=== Extracted material ===
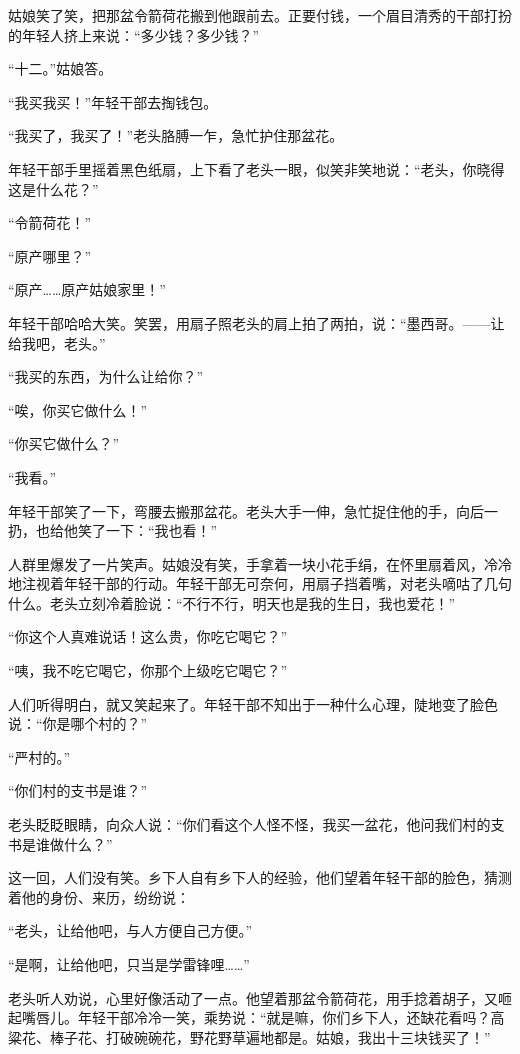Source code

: \documentclass[12pt,UTF-8,openany]{ctexbook}
\begin{document}
\begin{normalsize}
    姑娘笑了笑，把那盆令箭荷花搬到他跟前去。正要付钱，一个眉目清秀的干部打扮的年轻人挤上来说：“多少钱？多少钱？”
    
    “十二。”姑娘答。
    
    “我买我买！”年轻干部去掏钱包。
    
    “我买了，我买了！”老头胳膊一乍，急忙护住那盆花。
    
    年轻干部手里摇着黑色纸扇，上下看了老头一眼，似笑非笑地说：“老头，你晓得这是什么花？”
    
    “令箭荷花！”
    
    “原产哪里？”
    
    “原产……原产姑娘家里！”
    
    年轻干部哈哈大笑。笑罢，用扇子照老头的肩上拍了两拍，说：“墨西哥。——让给我吧，老头。”
    
    “我买的东西，为什么让给你？”
    
    “唉，你买它做什么！”
    
    “你买它做什么？”
    
    “我看。”
    
    年轻干部笑了一下，弯腰去搬那盆花。老头大手一伸，急忙捉住他的手，向后一扔，也给他笑了一下：“我也看！”
    
    人群里爆发了一片笑声。姑娘没有笑，手拿着一块小花手绢，在怀里扇着风，冷冷地注视着年轻干部的行动。年轻干部无可奈何，用扇子挡着嘴，对老头嘀咕了几句什么。老头立刻冷着脸说：“不行不行，明天也是我的生日，我也爱花！”
    
    “你这个人真难说话！这么贵，你吃它喝它？”
    
    “咦，我不吃它喝它，你那个上级吃它喝它？”
    
    人们听得明白，就又笑起来了。年轻干部不知出于一种什么心理，陡地变了脸色说：“你是哪个村的？”
    
    “严村的。”
    
    “你们村的支书是谁？”
    
    老头眨眨眼睛，向众人说：“你们看这个人怪不怪，我买一盆花，他问我们村的支书是谁做什么？”
    
    这一回，人们没有笑。乡下人自有乡下人的经验，他们望着年轻干部的脸色，猜测着他的身份、来历，纷纷说：
    
    “老头，让给他吧，与人方便自己方便。”
    
    “是啊，让给他吧，只当是学雷锋哩……”
    
    老头听人劝说，心里好像活动了一点。他望着那盆令箭荷花，用手捻着胡子，又咂起嘴唇儿。年轻干部冷冷一笑，乘势说：“就是嘛，你们乡下人，还缺花看吗？高粱花、棒子花、打破碗碗花，野花野草遍地都是。姑娘，我出十三块钱买了！”
    

\end{normalsize}
\end{document}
===
▸ Task to carry out
Could you transcribe all of the data exactly, keeping every picture out of the copy?

▸ Task response
Source code

: \documentclass[12pt,UTF-8,openany]{ctexbook}
\begin{document}
\begin{normalsize}
    姑娘笑了笑，把那盆令箭荷花搬到他跟前去。正要付钱，一个眉目清秀的干部打扮的年轻人挤上来说：“多少钱？多少钱？”
    
    “十二。”姑娘答。
    
    “我买我买！”年轻干部去掏钱包。
    
    “我买了，我买了！”老头胳膊一乍，急忙护住那盆花。
    
    年轻干部手里摇着黑色纸扇，上下看了老头一眼，似笑非笑地说：“老头，你晓得这是什么花？”
    
    “令箭荷花！”
    
    “原产哪里？”
    
    “原产……原产姑娘家里！”
    
    年轻干部哈哈大笑。笑罢，用扇子照老头的肩上拍了两拍，说：“墨西哥。——让给我吧，老头。”
    
    “我买的东西，为什么让给你？”
    
    “唉，你买它做什么！”
    
    “你买它做什么？”
    
    “我看。”
    
    年轻干部笑了一下，弯腰去搬那盆花。老头大手一伸，急忙捉住他的手，向后一扔，也给他笑了一下：“我也看！”
    
    人群里爆发了一片笑声。姑娘没有笑，手拿着一块小花手绢，在怀里扇着风，冷冷地注视着年轻干部的行动。年轻干部无可奈何，用扇子挡着嘴，对老头嘀咕了几句什么。老头立刻冷着脸说：“不行不行，明天也是我的生日，我也爱花！”
    
    “你这个人真难说话！这么贵，你吃它喝它？”
    
    “咦，我不吃它喝它，你那个上级吃它喝它？”
    
    人们听得明白，就又笑起来了。年轻干部不知出于一种什么心理，陡地变了脸色说：“你是哪个村的？”
    
    “严村的。”
    
    “你们村的支书是谁？”
    
    老头眨眨眼睛，向众人说：“你们看这个人怪不怪，我买一盆花，他问我们村的支书是谁做什么？”
    
    这一回，人们没有笑。乡下人自有乡下人的经验，他们望着年轻干部的脸色，猜测着他的身份、来历，纷纷说：
    
    “老头，让给他吧，与人方便自己方便。”
    
    “是啊，让给他吧，只当是学雷锋哩……”
    
    老头听人劝说，心里好像活动了一点。他望着那盆令箭荷花，用手捻着胡子，又咂起嘴唇儿。年轻干部冷冷一笑，乘势说：“就是嘛，你们乡下人，还缺花看吗？高粱花、棒子花、打破碗碗花，野花野草遍地都是。姑娘，我出十三块钱买了！”
    

\end{normalsize}
\end{document}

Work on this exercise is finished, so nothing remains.